The struggle to maintain Torah family life as a central theme of Hanukkah

The struggle to preserve the centrality of Jewish family life is actually one of the main themes of Hanukkah. The home and the family are the social framework chosen by our rabbis to celebrate and publicize the miracle of the victory of Jewish family culture over Hellenistic family culture. The mitzvah of lighting the menorah is incumbent on the individual Jew and his family (ish v-beito). In Ashkenazi families, all children, and the parent, individually light candles.  In Sephardic families, the father lights for the rest of the family.

The centrality of the family in the Hanukkah story is also indicated by  1)  the fact that Mattiyahu received courage to lead the rebellion and the military struggle because of the support of his sons, 2) one of the main causes of the Jewish uprising was the attempt of the Hellenistic ruler to violate Jewish family purity, 3) the self sacrificing example of total faith of  Hannah and her seven children, and 4) we celebrate Hanukkah at the same time that we read the Torah portion of how Jacob's family undergoes a path of repentance concerning the sale of Joseph and thus becomes the united, pure family that is the seed of the Jewish people and their redemption.

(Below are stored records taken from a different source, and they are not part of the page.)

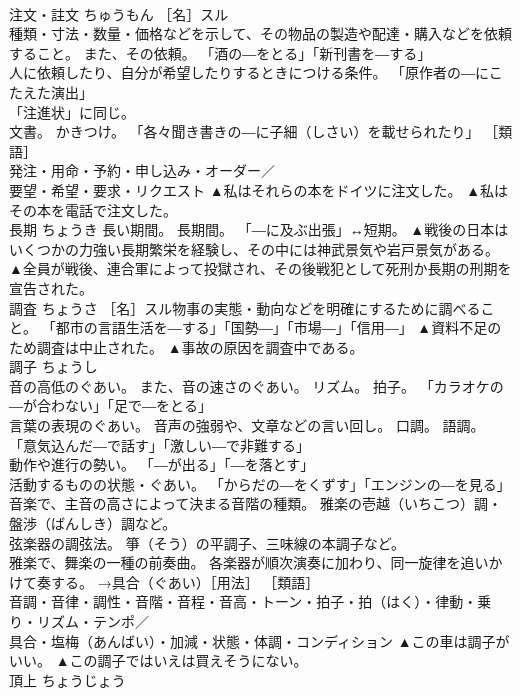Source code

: \documentclass[8pt]{extreport}
\begin{document}
\begin{CJK}{UTF8}{min}
\\	注文・註文	ちゅうもん	［名］スル 
\\	種類・寸法・数量・価格などを示して、その物品の製造や配達・購入などを依頼すること。 また、その依頼。 「酒の―をとる」「新刊書を―する」 
\\	人に依頼したり、自分が希望したりするときにつける条件。 「原作者の―にこたえた演出」 
\\	「注進状」に同じ。 
\\	文書。 かきつけ。 「各々聞き書きの―に子細（しさい）を載せられたり」 ［類語］
\\	発注・用命・予約・申し込み・オーダー／
\\	要望・希望・要求・リクエスト	▲私はそれらの本をドイツに注文した。 ▲私はその本を電話で注文した。
\\	長期	ちょうき	長い期間。 長期間。 「―に及ぶ出張」↔短期。	▲戦後の日本はいくつかの力強い長期繁栄を経験し、その中には神武景気や岩戸景気がある。 ▲全員が戦後、連合軍によって投獄され、その後戦犯として死刑か長期の刑期を宣告された。
\\	調査	ちょうさ	［名］スル物事の実態・動向などを明確にするために調べること。 「都市の言語生活を―する」「国勢―」「市場―」「信用―」	▲資料不足のため調査は中止された。 ▲事故の原因を調査中である。
\\	調子	ちょうし	
\\	音の高低のぐあい。 また、音の速さのぐあい。 リズム。 拍子。 「カラオケの―が合わない」「足で―をとる」 
\\	言葉の表現のぐあい。 音声の強弱や、文章などの言い回し。 口調。 語調。 「意気込んだ―で話す」「激しい―で非難する」 
\\	動作や進行の勢い。 「―が出る」「―を落とす」 
\\	活動するものの状態・ぐあい。 「からだの―をくずす」「エンジンの―を見る」 
\\	音楽で、主音の高さによって決まる音階の種類。 雅楽の壱越（いちこつ）調・盤渉（ばんしき）調など。 
\\	弦楽器の調弦法。 箏（そう）の平調子、三味線の本調子など。 
\\	雅楽で、舞楽の一種の前奏曲。 各楽器が順次演奏に加わり、同一旋律を追いかけて奏する。 →具合（ぐあい）［用法］ ［類語］
\\	音調・音律・調性・音階・音程・音高・トーン・拍子・拍（はく）・律動・乗り・リズム・テンポ／
\\	具合・塩梅（あんばい）・加減・状態・体調・コンディション	▲この車は調子がいい。 ▲この調子ではいえは買えそうにない。
\\	頂上	ちょうじょう	

\end{CJK}
\end{document}

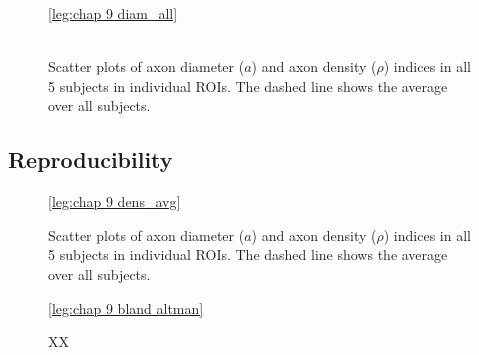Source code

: \begin{figure}[ht]
	\centering
	\ref{leg:chap 9 diam_all}
	\\	
	\\
	\caption{Scatter plots of axon diameter ($a$) and axon density ($\rho$) indices in all 5 subjects in individual ROIs. The dashed line shows the average over all subjects.}
	\label{fig:chap9 scan rescan scatterplots per subject}
\end{figure}

\subsection*{Reproducibility}
\begin{figure}[ht]
	\centering
	\ref{leg:chap 9 dens_avg}\\	
	\caption{Scatter plots of axon diameter ($a$) and axon density ($\rho$) indices in all 5 subjects in individual ROIs. The dashed line shows the average over all subjects.}
	\label{fig:chap9 scan rescan scatterplots per subject}
\end{figure}

\begin{figure}[ht]
	\centering
	\ref{leg:chap 9 bland altman}	
	\caption{XX}
	\label{fig:chap9 bland altman plot}	
\end{figure}	




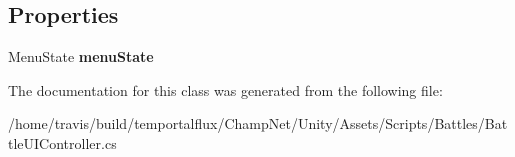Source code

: \subsection*{Properties}
\begin{DoxyCompactItemize}
\item 
\hypertarget{group__client_ga4f8584c7f4ebdeb9b29bf982dc8a5e5d}{Menu\-State {\bfseries menu\-State}}\label{group__client_ga4f8584c7f4ebdeb9b29bf982dc8a5e5d}

\end{DoxyCompactItemize}


The documentation for this class was generated from the following file\-:\begin{DoxyCompactItemize}
\item 
/home/travis/build/temportalflux/\-Champ\-Net/\-Unity/\-Assets/\-Scripts/\-Battles/Battle\-U\-I\-Controller.\-cs\end{DoxyCompactItemize}
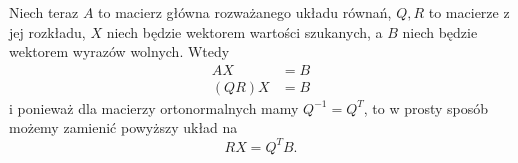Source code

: Niech teraz $A$ to macierz główna rozważanego układu równań, $Q,R$ to macierze z jej rozkładu, $X$ niech będzie wektorem wartości szukanych, a $B$ niech będzie wektorem wyrazów wolnych. Wtedy
\begin{align*}
    AX&=B\\
    (QR)X&=B
\end{align*}
i ponieważ dla macierzy ortonormalnych mamy $Q^{-1}=Q^T$, to w prosty sposób możemy zamienić powyższy układ na
$$RX=Q^TB.$$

Secular modernity threatens the two-parent Torah family

The modern secular world threatens the two-parent Torah family as did Hellenistic culture in the times of the Maccabees. The secular world first lost faith in G-d, and now it has lost faith in the two-parent, multi-generational family. Thirty nine percent of Americans believe that the institution of marriage and family are becoming obsolete. People under thirty in the West are afraid to be entangled to be entangled in the ongoing commitments and obligations of family life. They are rapidly losing their self confidence that they can be successful parents. Marriage as an institution is 'guilty until proven innocent'. I have three secular brothers over the age of 59 who have been wonderful parents to a sum of eight children. But none of the eight children are yet married.

The Torah can exist only in stable, two-parent families in modern society

The Torah can exist in modern, liberal society only if it is dwelling in stable, two-parent, multi-generational families. Only such families can create the type of spiritual personality that will strive to make G-d an active partner in his life. A child will believe and trust in G-d only to the extent that he internalizes the certainty that his parents have faith in the goodness of his being. A child will want to do mitzvoth to the extent that he experiences the meaningfulness, creativity and liveliness of his parents observing mitzvoth. In the modern, secular age, the Shechinah dwells dwells in happy Torah homes more than it dwells in the synagogue and the beit midrash. This is the greatest truth of 21st century Jewish existence.

Parents as the true social justice activists of our times

So without hesitation, we, in the national religious community, can say that the great, politico-social activists of our time are the young parents who, exhausted after a day's work, get up in the middle of the night to change their baby's diapers. The truest fighters for social justice are those parents who forgo recreational enjoyment, defer career advancement and salary increase, in order to spend more hours at home with their children and to pay religious school tuition for a family of four or more children. Our young parents can be truly termed 'fighters for social justice'. This is because that the most effective way to build a healthy political society and socially just communities, is to build stable two-parent families. All the welfare payments and social programs in the world can never remedy the burdens and disabilities suffered by children who grow up in broken, or one parent homes.

The real Maccabean heroes of our times

We can truly say this Hanukkah that our multi-role strained young parents, and our singles struggling to find the right partner, are the true Maccabean heroes of our times. They are fighting the most important battle for Jewish spiritual survival in our time, the battle to sustain and maintain happy, two-parent Torah families amidst the antithetical values and institutions of liberal, secular society.